A home stager's bag of tricks. Great read!

As a realtor I can say I agree and disagree with some of these. But a great read nonetheless:

Tyler Whitmore, owner of the staging and design firm Ta-da! Homes in Bethesda, Md., joined staff writer Jura Koncius recently on The Post's Home Front online chat. Here is an edited excerpt:

Q: I've heard that one should remove "personal" items when staging a house for sale. Does that mean all family pictures? I think a house looks a bit cold without some reminder that real people live there. We're not talking clutter here, just a few pictures of the kids, weddings, etc.

A: This is one of the toughest jobs for homeowners — depersonalizing their home. I tell clients to remove all family photos, anything of a religious nature or very taste-specific items. It may look cold to you, but you want a potential buyer to come in and say, "I could live here." If they see family photos, it makes them feel like they are on a house tour and not looking at their future new home.

Q: We are just beginning the design phase of a much-needed kitchen renovation. I want white cabinets and counters with the look of marble but not the bother. Is there an indestructible (or nearly indestructible) material that has the look of Carrara marble without the fuss?

A: I just happen to be working on a kitchen that fits your description. Quartz is the way to go. It comes in a finish that resembles Carrara marble with easy maintenance. Make sure to measure, measure, measure. There is nothing worse than having cabinets delivered and finding something does not fit on the day of installation.

Q: I cannot decide on a backsplash for my kitchen. All the tiles seem to look outdated as soon as they come out. So I've decided to paint my backsplash black in my all-white (cabinets and counters) kitchen. The counters are white quartz, which is pretty shiny, so what kind of paint should I do: glossy or more matte?

A: Very bold. Love it. And if it doesn't work, hey, it's just paint. I would go with an eggshell or semi-gloss finish. It's easier to clean. You can get a sample of finishes, similar to paint chips, at your local paint store.

Q: I'm selling my parents' 40-year-old house, and it's empty. I've added a few vignettes to warm up it up — books on shelves, a few pictures on walls, new towels in kitchen and baths — but no offers. It's spotlessly clean, with new paint and carpet throughout.

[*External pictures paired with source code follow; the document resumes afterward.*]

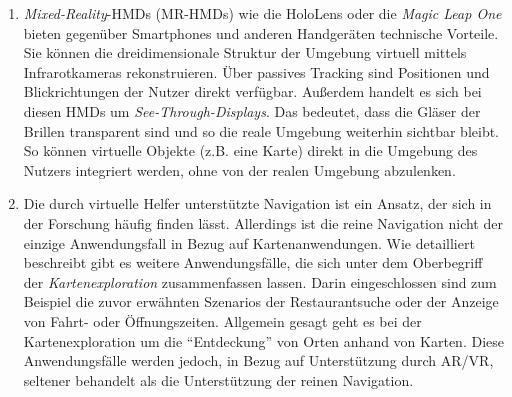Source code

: \begin{enumerate}
\item \emph{Mixed-Reality}-HMDs (MR-HMDs) wie die HoloLens oder die \emph{Magic Leap One} \parencite{MagicLeap2018} bieten gegenüber Smartphones und anderen Handgeräten technische Vorteile.
Sie können die dreidimensionale Struktur der Umgebung virtuell mittels Infrarotkameras rekonstruieren.
Über passives Tracking sind Positionen und Blickrichtungen der Nutzer direkt verfügbar.
Außerdem handelt es sich bei diesen HMDs um \emph{See-Through-Displays}.
Das bedeutet, dass die Gläser der Brillen transparent sind und so die reale Umgebung weiterhin sichtbar bleibt.
So können virtuelle Objekte (z.B. eine Karte) direkt in die Umgebung des Nutzers integriert werden, ohne von der realen Umgebung abzulenken.

\item Die durch virtuelle Helfer unterstützte Navigation ist ein Ansatz, der sich in der Forschung häufig finden lässt.
Allerdings ist die reine Navigation nicht der einzige Anwendungsfall in Bezug auf Kartenanwendungen.
Wie \textcite{Reichenbacher2001} detailliert beschreibt gibt es weitere Anwendungsfälle, die sich unter dem Oberbegriff der \emph{Kartenexploration} zusammenfassen lassen.
Darin eingeschlossen sind zum Beispiel die zuvor erwähnten Szenarios der Restaurantsuche oder der Anzeige von Fahrt- oder Öffnungszeiten.
Allgemein gesagt geht es bei der Kartenexploration um die \enquote{Entdeckung} von Orten anhand von Karten.
Diese Anwendungsfälle werden jedoch, in Bezug auf Unterstützung durch AR/VR, seltener behandelt als die Unterstützung der reinen Navigation.
\end{enumerate}

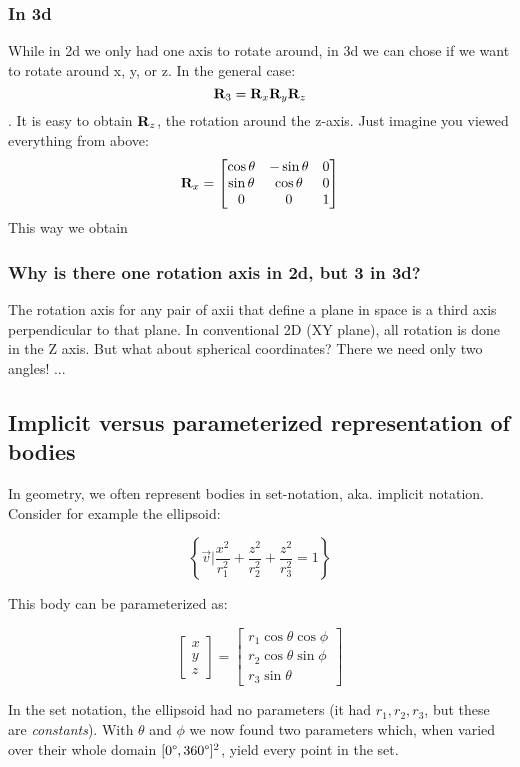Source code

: \subsubsection{In 3d}
While in 2d we only had one axis to rotate around, in 3d we can chose if we want to rotate around x, y, or z. In the general case: 
$$ \mathbf{R}_3 = \mathbf{R}_x \mathbf{R}_y \mathbf{R}_z $$. 
It is easy to obtain $\mathbf{R}_z$, the rotation around the z-axis. Just imagine you viewed everything from above:
$$ \mathbf{R}_x = \begin{bmatrix}
    \cos{\theta} & -\sin{\theta} & 0 \\
    \sin{\theta} & \cos{\theta}   & 0 \\
    0            & 0             & 1
\end{bmatrix}$$
This way we obtain 
$$ $$

\subsubsection{Why is there one rotation axis in 2d, but 3 in 3d?}
The rotation axis for any pair of axii that define a plane in space is a third axis perpendicular to that plane. In conventional 2D (XY plane), all rotation is done in the Z axis. 
But what about spherical coordinates? There we need only two angles! ...

\subsection{Implicit versus parameterized representation of bodies}

In geometry, we often represent bodies in set-notation, aka. implicit notation. Consider for example the ellipsoid: 

$$ \left \{\vec{v} | \frac{x^2}{r_1^2} + \frac{z^2}{r_2^2} + \frac{z^2}{r_3^2} = 1 \right \}$$

This body can be parameterized as: 

$$ \begin{bmatrix}
x \\
y \\
z
\end{bmatrix} = 
\begin{bmatrix}
r_1 \cos{\theta} \cos{\phi} \\
r_2 \cos{\theta} \sin{\phi} \\
r_3 \sin{\theta}
\end{bmatrix} $$

In the set notation, the ellipsoid had no parameters (it had $r_1, r_2, r_3$, but these are \emph{constants}). With $\theta$ and $\phi$ we now found two parameters which, when varied over their whole domain $[0\degree, 360\degree]^2$, yield every point in the set. 


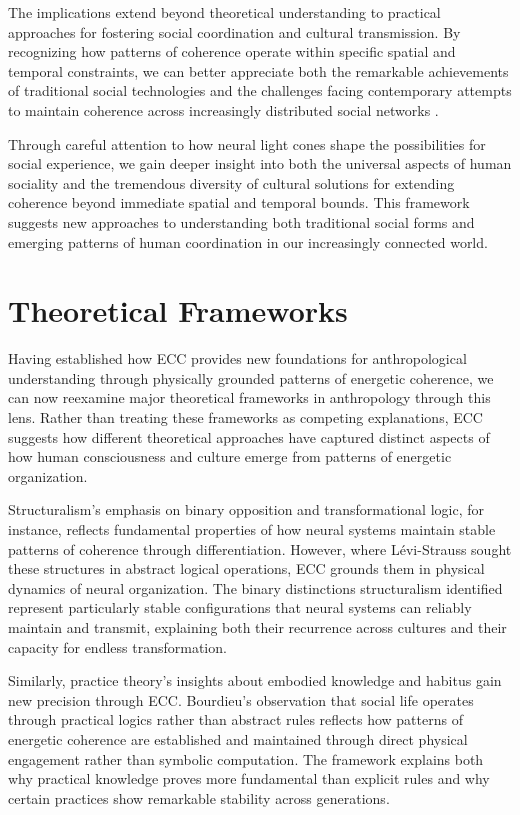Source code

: \begin{refsection}
The implications extend beyond theoretical understanding to practical approaches for fostering social coordination and cultural transmission. By recognizing how patterns of coherence operate within specific spatial and temporal constraints, we can better appreciate both the remarkable achievements of traditional social technologies and the challenges facing contemporary attempts to maintain coherence across increasingly distributed social networks \cite{hutchins1995cognition}.

Through careful attention to how neural light cones shape the possibilities for social experience, we gain deeper insight into both the universal aspects of human sociality and the tremendous diversity of cultural solutions for extending coherence beyond immediate spatial and temporal bounds. This framework suggests new approaches to understanding both traditional social forms and emerging patterns of human coordination in our increasingly connected world.

\section{Theoretical Frameworks}

Having established how ECC provides new foundations for anthropological understanding through physically grounded patterns of energetic coherence, we can now reexamine major theoretical frameworks in anthropology through this lens. Rather than treating these frameworks as competing explanations, ECC suggests how different theoretical approaches have captured distinct aspects of how human consciousness and culture emerge from patterns of energetic organization.

Structuralism's emphasis on binary opposition and transformational logic, for instance, reflects fundamental properties of how neural systems maintain stable patterns of coherence through differentiation. However, where Lévi-Strauss sought these structures in abstract logical operations, ECC grounds them in physical dynamics of neural organization. The binary distinctions structuralism identified represent particularly stable configurations that neural systems can reliably maintain and transmit, explaining both their recurrence across cultures and their capacity for endless transformation.

Similarly, practice theory's insights about embodied knowledge and habitus gain new precision through ECC. Bourdieu's observation that social life operates through practical logics rather than abstract rules reflects how patterns of energetic coherence are established and maintained through direct physical engagement rather than symbolic computation. The framework explains both why practical knowledge proves more fundamental than explicit rules and why certain practices show remarkable stability across generations.


\end{refsection}
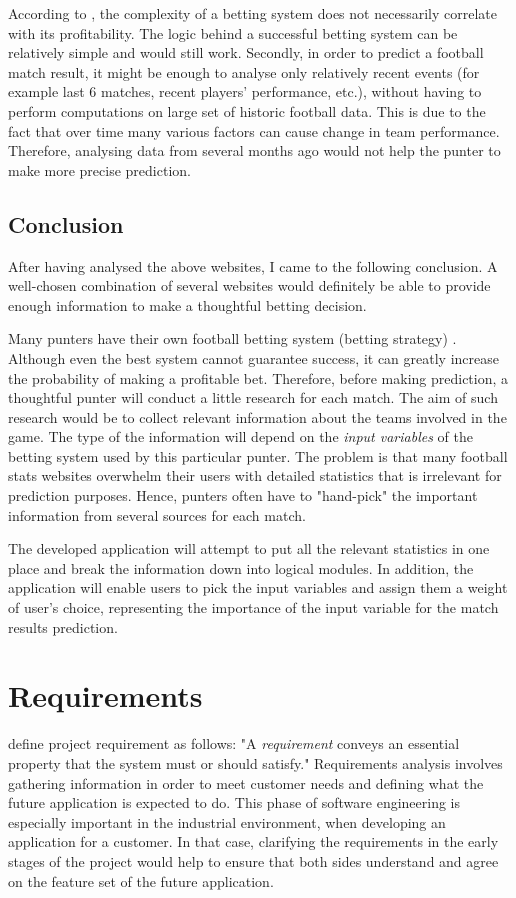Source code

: According to \citet{art:simplebettingsystem}, the complexity of a betting system does not necessarily correlate with its profitability. The logic behind a successful betting system can be relatively simple and would still work. Secondly, in order to predict a football match result, it might be enough to analyse only relatively recent events (for example last 6 matches, recent players' performance, etc.), without having to perform computations on large set of historic football data. This is due to the fact that over time many various factors can cause change in team performance. Therefore, analysing data from several months ago would not help the punter to make more precise prediction.

\subsection{Conclusion}
After having analysed the above websites, I came to the following conclusion. A well-chosen combination of several websites would definitely be able to provide enough information to make a thoughtful betting decision.

Many punters have their own football betting system (betting strategy) \cite{art:simplebettingsystem}. Although even the best system cannot guarantee success, it can greatly increase the probability of making a profitable bet. Therefore, before making prediction, a thoughtful punter will conduct a little research for each match. The aim of such research would be to collect relevant information about the teams involved in the game. The type of the information will depend on the \emph{input variables} of the betting system used by this particular punter. The problem is that many football stats websites overwhelm their users with detailed statistics that is irrelevant for prediction purposes. Hence, punters often have to "hand-pick" the important information from several sources for each match. 
 	
The developed application will attempt to put all the relevant statistics in one place and break the information down into logical modules. In addition, the application will enable users to pick the input variables and assign them a weight of user's choice, representing the importance of the input variable for the match results prediction.
 
\section{Requirements}
\label{sec:requirements_req}
 \citet{book:radice1998software} define project requirement as follows: "A \emph{requirement} conveys an essential property that the system must or should satisfy." Requirements analysis involves gathering information in order to meet customer needs and defining what the future application is expected to do. 
This phase of software engineering is especially important in the industrial environment, when developing an application for a customer. In that case, clarifying the requirements in the early stages of the project would help to ensure that both sides understand and agree on the feature set of the future application. 

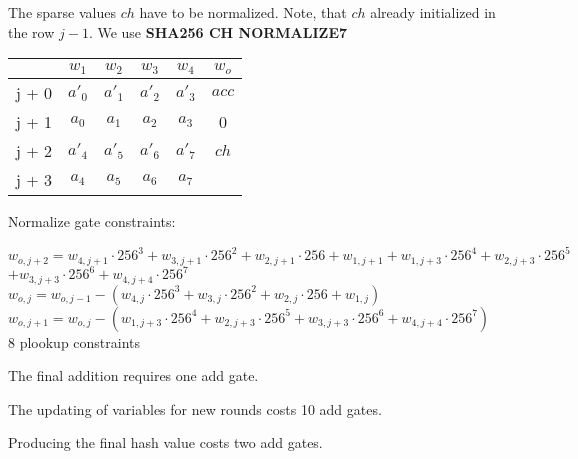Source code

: The sparse values $ch$ have to be normalized.
Note, that $ch$ already initialized in the row $j - 1$.
We use \textbf{SHA256 CH NORMALIZE7}
\begin{center}
    \begin{tabular}{ c|c|c|c|c|c }
        & $w_1$  & $w_2$  & $w_3$  & $w_4$  & $w_o$ \\
        \hline
        j + 0 & $a'_0$ & $a'_1$ & $a'_2$ & $a'_3$ & $acc$ \\
        j + 1 & $a_0$  & $ a_1$ & $a_2$  & $a_3$  & 0     \\
        j + 2 & $a'_4$ & $a'_5$ & $a'_6$ & $a'_7$ & $ch$  \\
        j + 3 & $a_4$  & $ a_5$ & $a_6$  & $a_7$  &       \\
    \end{tabular}
\end{center}

Normalize gate constraints:
\begin{center}
    $w_{o,j+2} = w_{4,j+1} \cdot 256^3 + w_{3,j+1} \cdot 256^2 + w_{2,j+1} \cdot 256 + w_{1,j+1}
    + w_{1,j+3} \cdot 256^4 + w_{2,j+3} \cdot 256^5$ \\
    $+ w_{3,j+3} \cdot 256^6 + w_{4,j+4} \cdot 256^7$ \\
    $w_{o,j} = w_{o, j - 1} - (w_{4,j} \cdot 256^3 + w_{3,j} \cdot 256^2 + w_{2,j} \cdot 256 + w_{1,j})$ \\
    $w_{o,j+1} = w_{o,j} - ( w_{1,j+3} \cdot 256^4 + w_{2,j+3} \cdot 256^5+ w_{3,j+3} \cdot 256^6 + w_{4,j+4} \cdot 256^7)$ \\
    8 plookup constraints \\
\end{center}

The final addition requires one add gate.

The updating of variables for new rounds costs 10 add gates.

Producing the final hash value costs two add gates.
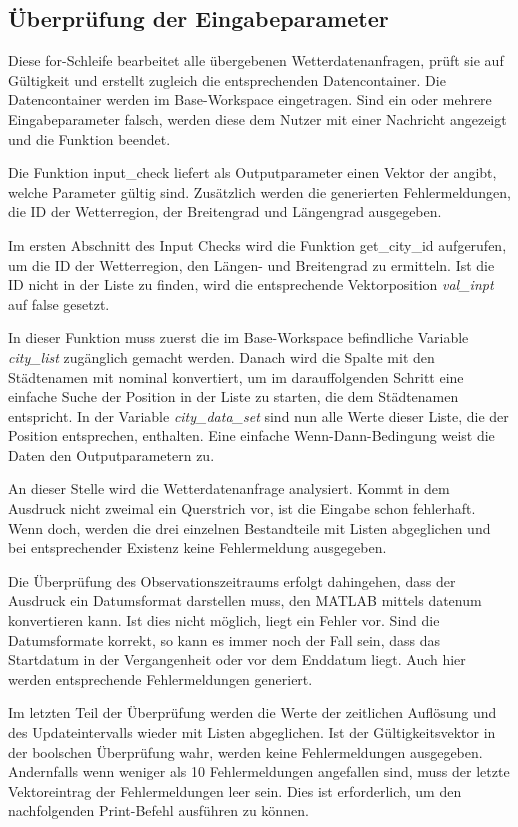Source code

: \subsection{Überprüfung der Eingabeparameter}

Diese for-Schleife bearbeitet alle übergebenen Wetterdatenanfragen, prüft sie auf Gültigkeit und erstellt zugleich die entsprechenden Datencontainer. Die Datencontainer werden im Base-Workspace eingetragen. Sind ein oder mehrere Eingabeparameter falsch, werden diese dem Nutzer mit einer Nachricht angezeigt und die Funktion beendet.

Die Funktion \textsf{input\_check} liefert als Outputparameter einen Vektor der angibt, welche Parameter gültig sind. Zusätzlich werden die generierten Fehlermeldungen, die ID der Wetterregion, der Breitengrad und Längengrad ausgegeben. 

Im ersten Abschnitt des Input Checks wird die Funktion \textsf{get\_city\_id} aufgerufen, um die ID der Wetterregion, den Längen- und Breitengrad zu ermitteln. Ist die ID nicht in der Liste zu finden, wird die entsprechende Vektorposition \textit{val\_inpt} auf false gesetzt.  

In dieser Funktion muss zuerst die im Base-Workspace befindliche Variable \textit{city\_list} zugänglich gemacht werden. Danach wird die Spalte mit den Städtenamen mit \textsf{nominal} konvertiert, um im darauffolgenden Schritt eine einfache Suche der Position in der Liste zu starten, die dem Städtenamen entspricht. In der Variable \textit{city\_data\_set} sind nun alle Werte dieser Liste, die der Position entsprechen, enthalten. Eine einfache Wenn-Dann-Bedingung weist die Daten den Outputparametern zu.   

An dieser Stelle wird die Wetterdatenanfrage analysiert. Kommt in dem Ausdruck nicht zweimal ein Querstrich vor, ist die Eingabe schon fehlerhaft. Wenn doch, werden die drei einzelnen Bestandteile mit Listen abgeglichen und bei entsprechender Existenz keine Fehlermeldung ausgegeben.  

Die Überprüfung des Observationszeitraums erfolgt dahingehen, dass der Ausdruck ein Datumsformat darstellen muss, den MATLAB mittels \textsf{datenum} konvertieren kann. Ist dies nicht möglich, liegt ein Fehler vor. Sind die Datumsformate korrekt, so kann es immer noch der Fall sein, dass das Startdatum in der Vergangenheit oder vor dem Enddatum liegt. Auch hier werden entsprechende Fehlermeldungen generiert.

Im letzten Teil der Überprüfung werden die Werte der zeitlichen Auflösung und des Updateintervalls wieder mit Listen abgeglichen. Ist der Gültigkeitsvektor in der boolschen Überprüfung wahr, werden keine Fehlermeldungen ausgegeben. Andernfalls wenn weniger als 10 Fehlermeldungen angefallen sind, muss der letzte Vektoreintrag der Fehlermeldungen leer sein. Dies ist erforderlich, um den nachfolgenden Print-Befehl ausführen zu können. 
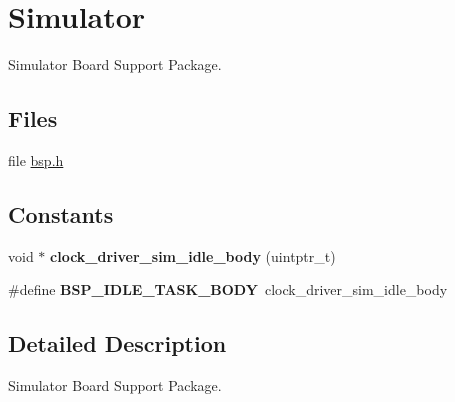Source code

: \hypertarget{group__RTEMSBSPsEpiphanySim}{}\section{Simulator}
\label{group__RTEMSBSPsEpiphanySim}


Simulator Board Support Package.  


\subsection*{Files}
\begin{DoxyCompactItemize}
\item 
file \mbox{\hyperlink{bsps_2epiphany_2epiphany__sim_2include_2bsp_8h}{bsp.\+h}}
\end{DoxyCompactItemize}
\subsection*{Constants}
\begin{DoxyCompactItemize}
\item 
\mbox{\label{group__RTEMSBSPsEpiphanySim_ga44e69833220d6f060ab637fd7f53ca26}} 
void $\ast$ {\bfseries clock\+\_\+driver\+\_\+sim\+\_\+idle\+\_\+body} (uintptr\+\_\+t)
\item 
\mbox{\label{group__RTEMSBSPsEpiphanySim_ga4aa606d0badadcc28e8054cb60f13b56}} 
\#define {\bfseries B\+S\+P\+\_\+\+I\+D\+L\+E\+\_\+\+T\+A\+S\+K\+\_\+\+B\+O\+DY}~clock\+\_\+driver\+\_\+sim\+\_\+idle\+\_\+body
\end{DoxyCompactItemize}


\subsection{Detailed Description}
Simulator Board Support Package. 

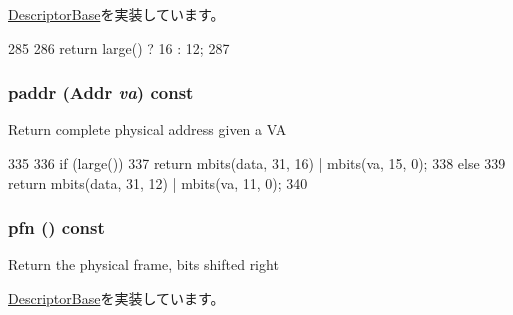 \hyperlink{classArmISA_1_1TableWalker_1_1DescriptorBase_a21735b91214af921462c578b766a01ae}{DescriptorBase}を実装しています。


\begin{DoxyCode}
285         {
286             return large() ? 16 : 12;
287         }
\end{DoxyCode}
\hypertarget{classArmISA_1_1TableWalker_1_1L2Descriptor_a4fd8dbd54f4412ba92edbf632940c8de}{
\subsubsection[{paddr}]{ paddr ({\bf Addr} {\em va}) const}}
\label{classArmISA_1_1TableWalker_1_1L2Descriptor_a4fd8dbd54f4412ba92edbf632940c8de}
Return complete physical address given a VA 


\begin{DoxyCode}
335         {
336             if (large())
337                 return mbits(data, 31, 16) | mbits(va, 15, 0);
338             else
339                 return mbits(data, 31, 12) | mbits(va, 11, 0);
340         }
\end{DoxyCode}
\hypertarget{classArmISA_1_1TableWalker_1_1L2Descriptor_ae6bfcb957f6df6777f3294e78ac298af}{
\subsubsection[{pfn}]{ pfn () const}}
\label{classArmISA_1_1TableWalker_1_1L2Descriptor_ae6bfcb957f6df6777f3294e78ac298af}
Return the physical frame, bits shifted right 

\hyperlink{classArmISA_1_1TableWalker_1_1DescriptorBase_a5e759a05b3056231f9f65a12f46c6a12}{DescriptorBase}を実装しています。


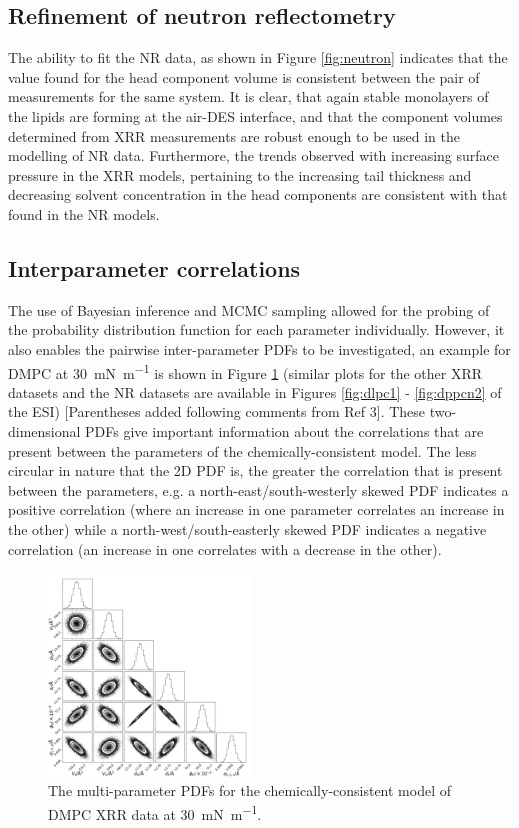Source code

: \documentclass[amsmath,amssymb,twocolumn,superscriptaddress]{revtex4-1}
\begin{document}
\subsection{Refinement of neutron reflectometry}
%
The ability to fit the NR data, as shown in Figure \ref{fig:neutron} indicates that the value found for the head component volume is consistent between the pair of measurements for the same system.
It is clear, that again stable monolayers of the lipids are forming at the air-DES interface, and that the component volumes determined from XRR measurements are robust enough to be used in the modelling of NR data.
Furthermore, the trends observed with increasing surface pressure in the XRR models, pertaining to the increasing tail thickness and decreasing solvent concentration in the head components are consistent with that found in the NR models.

\subsection{Interparameter correlations}
%
The use of Bayesian inference and MCMC sampling allowed for the probing of the probability distribution function for each parameter individually.
However, it also enables the pairwise inter-parameter PDFs to be investigated, an example for DMPC at \SI{30}{\milli\newton\per\meter} is shown in Figure \ref{fig:dmpcpdfs} (similar plots for the other XRR datasets and the NR datasets are available in Figures \ref{fig:dlpc1} - \ref{fig:dppcn2} of the ESI) [Parentheses added following comments from Ref 3].
These two-dimensional PDFs give important information about the correlations that are present between the parameters of the chemically-consistent model.
The less circular in nature that the 2D PDF is, the greater the correlation that is present between the parameters, e.g. a north-east/south-westerly skewed PDF indicates a positive correlation (where an increase in one parameter correlates an increase in the other) while a north-west/south-easterly skewed PDF indicates a negative correlation (an increase in one correlates with a decrease in the other).
%
\begin{figure}
    \centering
    \includegraphics[width=0.48\textwidth]{figures/dmpc3_all_corner}
    \caption{The multi-parameter PDFs for the chemically-consistent model of DMPC XRR data at \SI{30}{\milli\newton\per\meter}.}
    \label{fig:dmpcpdfs}
\end{figure}
%
\end{document}
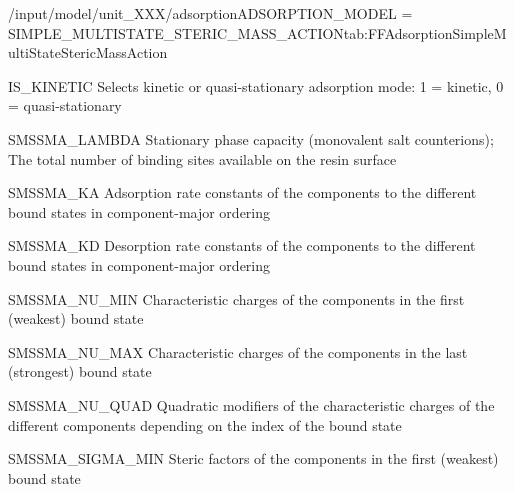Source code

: \begin{condsubgroup}{/input/model/unit\_XXX/adsorption}{ADSORPTION\_MODEL = SIMPLE\_MULTISTATE\_STERIC\_MASS\_ACTION}{tab:FFAdsorptionSimpleMultiStateStericMassAction}
\begin{dataset}[type=int,range={$\{ 0,1 \}$},length=1]{IS\_KINETIC}
    Selects kinetic or quasi-stationary adsorption mode: 1 = kinetic, 0 = quasi-stationary
  \end{dataset}
  \begin{dataset}[unit=\si{\mol\per\cubic\metre\of{SP}}, type = double, range={$\geq 0$}, length={1}]{SMSSMA\_LAMBDA} 
    Stationary phase capacity (monovalent salt counterions); The total number of binding sites available on the resin surface
  \end{dataset}
  \begin{dataset}[unit=\si{\raiseto{3}\metre\of{MP}\per\raiseto{3}\metre\of{SP}\per\second} , type = double, range={$\geq 0$}, length={\texttt{NTOTALBND}}]{SMSSMA\_KA} 
    Adsorption rate constants of the components to the different bound states in component-major ordering
  \end{dataset} 
  \begin{dataset}[unit=\si{\per\second}, type = double, range={$\geq 0$}, length={\texttt{NTOTALBND}}]{SMSSMA\_KD} 
    Desorption rate constants of the components to the different bound states in component-major ordering
  \end{dataset} 
  \begin{dataset}[unit=\si{\per\second}, type = double, range={$\geq 0$}, length={\texttt{NCOMP}}]{SMSSMA\_NU\_MIN} 
    Characteristic charges of the components in the first (weakest) bound state
  \end{dataset} 
  \begin{dataset}[type = double, range={$\geq 0$}, length={\texttt{NCOMP}}]{SMSSMA\_NU\_MAX} 
    Characteristic charges of the components in the last (strongest) bound state
  \end{dataset} 
  \begin{dataset}[type = double, range={$\mathds{R}$}, length={\texttt{NCOMP}}]{SMSSMA\_NU\_QUAD} 
    Quadratic modifiers of the characteristic charges of the different components depending on the index of the bound state
  \end{dataset} 
  \begin{dataset}[type = double, range={$\geq 0$}, length={\texttt{NCOMP}}]{SMSSMA\_SIGMA\_MIN} 
    Steric factors of the components in the first (weakest) bound state
  \end{dataset} 

\end{condsubgroup}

A: You may get more traffic if the photos that are posted online are more inviting. Maybe you need more furniture, art and accessories. Also, furniture gives scale to a room. That helps when people are looking at a bedroom, for example, and know their king bed will fit.

Q: I'm looking for a nice chair for our home office. My husband works from home at least once a week, so it does need to be comfortable for working at the computer for a full day. Everything I find that's "ergonomic" is a hulking black behemoth. We use a front room (decorated in yellow/gray scheme) as the office, so I'd like something a little more decor-friendly.

A: Chairs can be tricky. You really need to shop around and sit in them. Maybe an occasional chair with a combination of wood and upholstery.

Q: Short of wall-to-wall, which I do not want, what is the best way to use carpet in a master bedroom? I'm going for a comfortable look. I have a queen-size bed and the room is 11 by 7 feet.

A: I would consider a carpet remnant that is bound or edged with a border. You can specify a size that fits best in the room.